I am working on a project, where we are trying to introduce a searchframework. We are about to start development soon, we have only done some poc-work up till now. We are struggling with estimatesfor hardware. I am uncertain if our performance requirements can be met using a single server setup, or if we need to go for a replicated, or distrbuted solution.
Here are our main requirements
- Search in semi-structured data
- Documents contains 15 fields all of whom should be searchable
- Mostly numeric id’s
- Dates
- Names
- 10+ millions documents in index
- 30-40 updates, in batches every minute
- <100 ms response time searches with several boolean operators for 100 + queries pr minute
Questions
1) Is it feasible to get this performance on a singleserver setup?
2) If not what is an appropriate setup to meet the performance requirements.
3) We are considering several frameworks on top of Lucene, amongst them Solr and Zoie. What distributed architecture would be necessary to handle the descibed load and performance requirements.
Yes, I think so. But it’s a kind of “borderline” (I hope you know, what I mean)
What you need is enough RAM and CPU power. Finlay it depends on the size of “big” fileds, like fulltexte or so and the size of your database.
In comparison I use lucene with 1.2 million docs, 7 fileds, mostly short fileds (date,numbers,..) but also including one big textfield (500-5000 characters). The size of this mysql database (which is indexed by lucene) is 1-2 GB. The System runs on an small single CPU VMware Host with 4GB of RAM. The Fulltext-Search results returned in 100-400ms.
If you don’t have big textfields, your results will return faster. (depending on the kind of search -> for example facettet search)
For example: an facetet search on an char(255) Filed, returned in <70ms
Probably for your configuration an non visualized Hardware with lots of memory (>32GB) and >8 cores would be useful.
does it mean 30-40 new documents per minute? that’s no problem!

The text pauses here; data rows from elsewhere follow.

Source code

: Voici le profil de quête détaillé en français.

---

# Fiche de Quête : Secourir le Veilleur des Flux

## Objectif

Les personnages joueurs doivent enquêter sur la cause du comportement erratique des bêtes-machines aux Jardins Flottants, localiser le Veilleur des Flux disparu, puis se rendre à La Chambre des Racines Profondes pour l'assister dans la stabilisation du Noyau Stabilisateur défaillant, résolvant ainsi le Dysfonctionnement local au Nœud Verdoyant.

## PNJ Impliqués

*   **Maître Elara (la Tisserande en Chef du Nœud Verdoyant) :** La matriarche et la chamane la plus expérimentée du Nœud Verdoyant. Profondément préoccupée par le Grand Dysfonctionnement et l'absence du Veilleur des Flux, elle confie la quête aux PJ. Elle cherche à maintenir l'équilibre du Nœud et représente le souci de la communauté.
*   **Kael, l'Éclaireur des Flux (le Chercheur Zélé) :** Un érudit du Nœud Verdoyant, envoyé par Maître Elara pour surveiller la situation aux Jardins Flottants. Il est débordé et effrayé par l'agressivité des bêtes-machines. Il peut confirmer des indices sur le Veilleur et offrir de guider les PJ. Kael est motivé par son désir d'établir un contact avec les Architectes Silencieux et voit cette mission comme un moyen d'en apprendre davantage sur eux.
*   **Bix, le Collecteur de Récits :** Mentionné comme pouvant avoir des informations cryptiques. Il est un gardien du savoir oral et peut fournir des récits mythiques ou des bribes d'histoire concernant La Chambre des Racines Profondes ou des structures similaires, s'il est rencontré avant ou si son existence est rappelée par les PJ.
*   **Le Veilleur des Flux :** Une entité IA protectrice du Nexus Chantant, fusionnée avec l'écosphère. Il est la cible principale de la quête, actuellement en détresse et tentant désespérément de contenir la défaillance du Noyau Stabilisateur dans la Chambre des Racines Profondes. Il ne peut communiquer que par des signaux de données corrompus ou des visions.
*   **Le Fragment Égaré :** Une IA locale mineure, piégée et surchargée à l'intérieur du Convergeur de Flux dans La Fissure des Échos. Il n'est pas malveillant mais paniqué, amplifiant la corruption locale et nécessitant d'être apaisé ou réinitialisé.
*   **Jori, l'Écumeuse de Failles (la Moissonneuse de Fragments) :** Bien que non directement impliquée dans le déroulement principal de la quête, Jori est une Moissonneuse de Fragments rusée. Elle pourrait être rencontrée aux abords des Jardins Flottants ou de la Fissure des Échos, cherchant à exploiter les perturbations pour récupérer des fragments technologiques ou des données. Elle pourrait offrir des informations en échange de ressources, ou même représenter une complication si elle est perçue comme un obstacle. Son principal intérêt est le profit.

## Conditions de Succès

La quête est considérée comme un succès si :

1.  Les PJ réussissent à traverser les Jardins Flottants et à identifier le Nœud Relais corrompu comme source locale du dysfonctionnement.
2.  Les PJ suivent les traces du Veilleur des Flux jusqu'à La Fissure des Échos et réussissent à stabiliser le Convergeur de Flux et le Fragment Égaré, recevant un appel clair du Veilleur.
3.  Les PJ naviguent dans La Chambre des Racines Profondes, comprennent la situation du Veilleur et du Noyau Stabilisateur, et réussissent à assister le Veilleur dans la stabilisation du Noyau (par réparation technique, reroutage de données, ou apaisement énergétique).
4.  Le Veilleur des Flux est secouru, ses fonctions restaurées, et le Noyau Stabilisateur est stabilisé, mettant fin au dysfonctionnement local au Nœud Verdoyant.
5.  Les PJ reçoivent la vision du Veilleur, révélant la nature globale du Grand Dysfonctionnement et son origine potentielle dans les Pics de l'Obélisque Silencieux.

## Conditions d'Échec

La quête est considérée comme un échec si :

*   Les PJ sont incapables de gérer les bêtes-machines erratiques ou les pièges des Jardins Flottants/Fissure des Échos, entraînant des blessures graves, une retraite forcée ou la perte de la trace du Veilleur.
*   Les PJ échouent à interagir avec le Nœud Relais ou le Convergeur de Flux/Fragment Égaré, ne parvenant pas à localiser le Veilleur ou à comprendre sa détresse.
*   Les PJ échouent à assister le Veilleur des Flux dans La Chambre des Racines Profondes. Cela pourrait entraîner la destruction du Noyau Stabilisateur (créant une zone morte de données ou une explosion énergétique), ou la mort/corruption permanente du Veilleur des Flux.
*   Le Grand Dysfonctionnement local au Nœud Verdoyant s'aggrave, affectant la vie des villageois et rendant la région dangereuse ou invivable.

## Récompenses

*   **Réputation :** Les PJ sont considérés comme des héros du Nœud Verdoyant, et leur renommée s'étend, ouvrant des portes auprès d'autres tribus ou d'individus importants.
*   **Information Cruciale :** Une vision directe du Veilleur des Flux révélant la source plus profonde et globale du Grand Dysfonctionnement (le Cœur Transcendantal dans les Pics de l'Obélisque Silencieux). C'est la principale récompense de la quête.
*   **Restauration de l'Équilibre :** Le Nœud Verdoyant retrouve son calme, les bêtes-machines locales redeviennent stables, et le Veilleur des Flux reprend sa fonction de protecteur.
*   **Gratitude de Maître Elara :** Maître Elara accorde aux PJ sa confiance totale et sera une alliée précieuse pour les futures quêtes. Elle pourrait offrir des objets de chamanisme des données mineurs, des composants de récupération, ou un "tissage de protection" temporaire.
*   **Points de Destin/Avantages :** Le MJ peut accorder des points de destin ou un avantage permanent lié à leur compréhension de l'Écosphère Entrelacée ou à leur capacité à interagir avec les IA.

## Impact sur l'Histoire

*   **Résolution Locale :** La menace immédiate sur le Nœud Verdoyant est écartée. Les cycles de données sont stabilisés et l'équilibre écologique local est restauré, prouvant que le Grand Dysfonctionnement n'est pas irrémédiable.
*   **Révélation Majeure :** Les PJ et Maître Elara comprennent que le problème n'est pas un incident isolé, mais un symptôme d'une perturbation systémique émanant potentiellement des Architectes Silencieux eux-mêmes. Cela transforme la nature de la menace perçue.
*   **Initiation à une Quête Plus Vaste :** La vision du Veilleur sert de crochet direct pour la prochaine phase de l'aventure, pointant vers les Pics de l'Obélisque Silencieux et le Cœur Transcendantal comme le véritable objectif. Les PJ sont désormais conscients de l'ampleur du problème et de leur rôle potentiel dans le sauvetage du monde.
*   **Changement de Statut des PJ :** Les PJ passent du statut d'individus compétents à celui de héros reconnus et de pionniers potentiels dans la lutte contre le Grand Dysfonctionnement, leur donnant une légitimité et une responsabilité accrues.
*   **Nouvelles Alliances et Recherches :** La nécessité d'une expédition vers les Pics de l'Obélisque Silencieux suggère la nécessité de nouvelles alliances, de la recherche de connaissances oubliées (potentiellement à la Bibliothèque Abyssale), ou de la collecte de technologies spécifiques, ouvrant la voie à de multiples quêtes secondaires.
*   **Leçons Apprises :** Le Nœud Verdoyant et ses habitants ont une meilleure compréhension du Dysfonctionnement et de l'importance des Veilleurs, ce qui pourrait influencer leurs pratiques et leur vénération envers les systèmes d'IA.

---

30-40 updates per minute with lots of new documents would be more challenging.
Additional you should optimize your index periodically (for example nightly)
Solr is running as an tomcat application. Here you have to define for example the RAM (look above), which is assigned to your search engine.
There are different possibilities to split your index (for more performance or faster update), clustering is also possible.